15 Mayıs sabahı muhalefeti destekleyen herkes gibi, “üstümden kamyon geçmiş gibi” bir halde uyanıp sosyal medyaya girdiğimde muazzam bir yılgınlık ve çöküş haliyle karşılaştım. Aynı şekilde arkadaş WhatsApp gruplarımda öfke, üzüntü ve en fenası bir yılgınlık hali mevcuttu. Neredeyse 24 saat sandık başlarında görev yapan arkadaşlarım arasında gayet anlayabildiğim bir şekilde ülkeden gitme niyetlerini dillendirenler oldu. İsteseler birikimleriyle, kariyerleriyle elli defa bunu yapabilirlerdi, ama seçimlerde görev almayı tercih etmişlerdi. Seçimin ertesi günü ikinci turda görev almayacaklarını belirttiler başta.
Ben bu yazıyı düzelterek yazıyorum. İlk haline hâkim olan düşünce, kaybedebiliriz ama yine de var olduğumuzu, irademizi, haysiyetimizi ortaya koyacağız şeklindeydi. Duygulu, dokunaklı ama bir bakıma peşinen yenilgiyi kabullenmiş bir ruh hali hâkimdi.
Fakat muhalif kesimlerin üzerindeki bu ölü toprağı kalkmaya, kara bulutlar ağır ağır dağılmaya başlıyor. Bu kez müşahitlik yapmayacağını söyleyen arkadaşım kararından döndü. İlk turda müşahitlik yapmayan, ikinci turda oy kullanmayacağını söyleyen bir başka arkadaşım bugün müşahitlik başvurusu yapacak. Ben yazımı yeniden yazıyorum, irade ve haysiyet vurgusunu sürdüreceğim, ama rotayı yenilgiyi kabullenmekten kazanmaya çevirerek. Bunlar benim kendi hayatımda ve yakın çevremde şahit olduklarım. Eminim hepimiz benzer durumlara çevremizde rastladık, rastlıyoruz. Bu karamsar ruh halinden çıkmak çok önemli. Erdoğan seçim gecesi kazanmadığı halde balkon konuşmasını bizi o karamsar ruh haline sokmak, irademizi teslim almak için yaptı pek tabii ki. Teslim olmadığımızı göstermek için yeniden ayağa kalkıyoruz.

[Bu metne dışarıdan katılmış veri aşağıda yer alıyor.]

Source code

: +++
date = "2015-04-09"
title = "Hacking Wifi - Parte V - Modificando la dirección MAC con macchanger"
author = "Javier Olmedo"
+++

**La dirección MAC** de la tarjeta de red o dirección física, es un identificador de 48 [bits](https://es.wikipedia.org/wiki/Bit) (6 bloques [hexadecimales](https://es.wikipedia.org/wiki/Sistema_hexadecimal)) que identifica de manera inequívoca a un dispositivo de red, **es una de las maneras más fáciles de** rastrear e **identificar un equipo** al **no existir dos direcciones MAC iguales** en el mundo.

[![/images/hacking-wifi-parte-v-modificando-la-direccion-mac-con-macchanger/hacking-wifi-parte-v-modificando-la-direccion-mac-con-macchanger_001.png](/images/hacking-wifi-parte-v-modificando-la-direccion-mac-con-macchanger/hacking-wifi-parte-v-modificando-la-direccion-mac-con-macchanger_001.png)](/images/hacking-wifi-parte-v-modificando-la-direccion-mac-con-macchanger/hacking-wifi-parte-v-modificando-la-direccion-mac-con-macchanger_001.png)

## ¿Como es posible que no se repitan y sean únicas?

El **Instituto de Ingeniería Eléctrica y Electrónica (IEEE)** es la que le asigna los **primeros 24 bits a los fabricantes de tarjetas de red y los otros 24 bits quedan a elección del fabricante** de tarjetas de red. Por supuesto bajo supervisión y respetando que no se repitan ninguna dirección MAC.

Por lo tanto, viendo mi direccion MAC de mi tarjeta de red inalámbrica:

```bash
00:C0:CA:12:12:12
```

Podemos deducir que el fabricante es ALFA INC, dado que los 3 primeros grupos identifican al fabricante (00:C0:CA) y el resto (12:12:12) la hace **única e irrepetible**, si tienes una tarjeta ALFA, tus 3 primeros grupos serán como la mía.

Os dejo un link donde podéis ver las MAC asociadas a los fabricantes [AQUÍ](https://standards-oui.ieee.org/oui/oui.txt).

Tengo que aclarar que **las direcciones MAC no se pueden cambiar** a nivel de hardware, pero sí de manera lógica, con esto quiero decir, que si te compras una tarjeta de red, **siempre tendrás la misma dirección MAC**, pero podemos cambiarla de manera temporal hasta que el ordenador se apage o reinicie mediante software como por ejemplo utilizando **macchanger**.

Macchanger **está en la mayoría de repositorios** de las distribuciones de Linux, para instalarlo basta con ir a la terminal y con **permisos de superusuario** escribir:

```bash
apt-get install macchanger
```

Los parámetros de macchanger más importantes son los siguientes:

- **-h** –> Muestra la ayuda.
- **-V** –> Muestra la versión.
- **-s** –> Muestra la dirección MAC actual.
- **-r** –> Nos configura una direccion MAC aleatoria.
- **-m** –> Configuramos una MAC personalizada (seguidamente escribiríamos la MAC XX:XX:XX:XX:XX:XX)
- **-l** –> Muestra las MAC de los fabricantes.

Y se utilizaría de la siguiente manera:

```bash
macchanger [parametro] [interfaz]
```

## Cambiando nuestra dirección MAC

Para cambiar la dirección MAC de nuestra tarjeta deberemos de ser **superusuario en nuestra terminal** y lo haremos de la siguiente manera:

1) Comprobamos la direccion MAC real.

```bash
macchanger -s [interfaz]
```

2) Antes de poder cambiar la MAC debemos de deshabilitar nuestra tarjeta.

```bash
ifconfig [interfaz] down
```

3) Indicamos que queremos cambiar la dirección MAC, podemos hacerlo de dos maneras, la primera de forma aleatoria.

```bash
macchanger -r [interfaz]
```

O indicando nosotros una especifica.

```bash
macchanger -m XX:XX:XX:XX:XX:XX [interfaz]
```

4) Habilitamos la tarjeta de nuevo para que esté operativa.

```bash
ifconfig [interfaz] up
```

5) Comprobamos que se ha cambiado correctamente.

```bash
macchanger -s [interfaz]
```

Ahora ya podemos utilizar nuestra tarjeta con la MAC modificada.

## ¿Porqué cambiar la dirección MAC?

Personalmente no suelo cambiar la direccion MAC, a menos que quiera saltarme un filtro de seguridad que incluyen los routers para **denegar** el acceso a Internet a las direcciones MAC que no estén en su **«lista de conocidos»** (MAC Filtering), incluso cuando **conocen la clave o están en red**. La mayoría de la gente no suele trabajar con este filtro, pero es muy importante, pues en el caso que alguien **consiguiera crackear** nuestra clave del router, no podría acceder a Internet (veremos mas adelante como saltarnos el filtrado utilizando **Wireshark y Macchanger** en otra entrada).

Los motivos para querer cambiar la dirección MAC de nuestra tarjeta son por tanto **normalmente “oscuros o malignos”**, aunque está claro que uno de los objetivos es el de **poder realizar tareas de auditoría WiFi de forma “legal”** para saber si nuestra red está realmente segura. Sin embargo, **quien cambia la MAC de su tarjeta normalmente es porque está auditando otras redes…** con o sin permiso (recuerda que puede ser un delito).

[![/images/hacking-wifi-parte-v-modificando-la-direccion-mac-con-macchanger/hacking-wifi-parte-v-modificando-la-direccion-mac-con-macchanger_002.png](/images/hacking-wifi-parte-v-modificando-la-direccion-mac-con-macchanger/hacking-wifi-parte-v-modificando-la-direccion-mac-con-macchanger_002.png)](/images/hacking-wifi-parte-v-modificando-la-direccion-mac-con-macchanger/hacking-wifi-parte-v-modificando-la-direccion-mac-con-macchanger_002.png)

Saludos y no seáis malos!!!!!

Bu işin güzel tarafı, bundan mutlu olmalıyız. Fakat baştaki yılgınlığın yerini yeniden aşırı duygusallığa, yer yer hayalperestliğe bırakması olası ki bunun emareleri de görülmeye başladı. Yılgınlık kadar bu ruh halinin de netice alamayacağını unutmamak gerek. Aşırı duygusallığa kapılmak yerine, bir saniye bile vakit geçmeden harekete geçmek gerek. Peki ne yapmalı?
Muhalefeti destekleyenlerin sosyal medyayı, dijital ortamları çok daha etkin kullandığını biliyoruz. Son günlere dek sesini çıkarmaktan endişe eden pek çok insan bile seçim günü yaklaştıkça düşüncelerini açıkça sosyal medyada dillendirmeye başladı. Atılan tweetleri, paylaşılan videoları, yazılan yazıları asla küçümsemiyorum, öyle olsa şu an bilgisayar başına geçip bu yazıyı yazmazdım zaten. Ama dijital hayat kadar “gerçek hayata” da dokunmanın vakti geldi de geçiyor.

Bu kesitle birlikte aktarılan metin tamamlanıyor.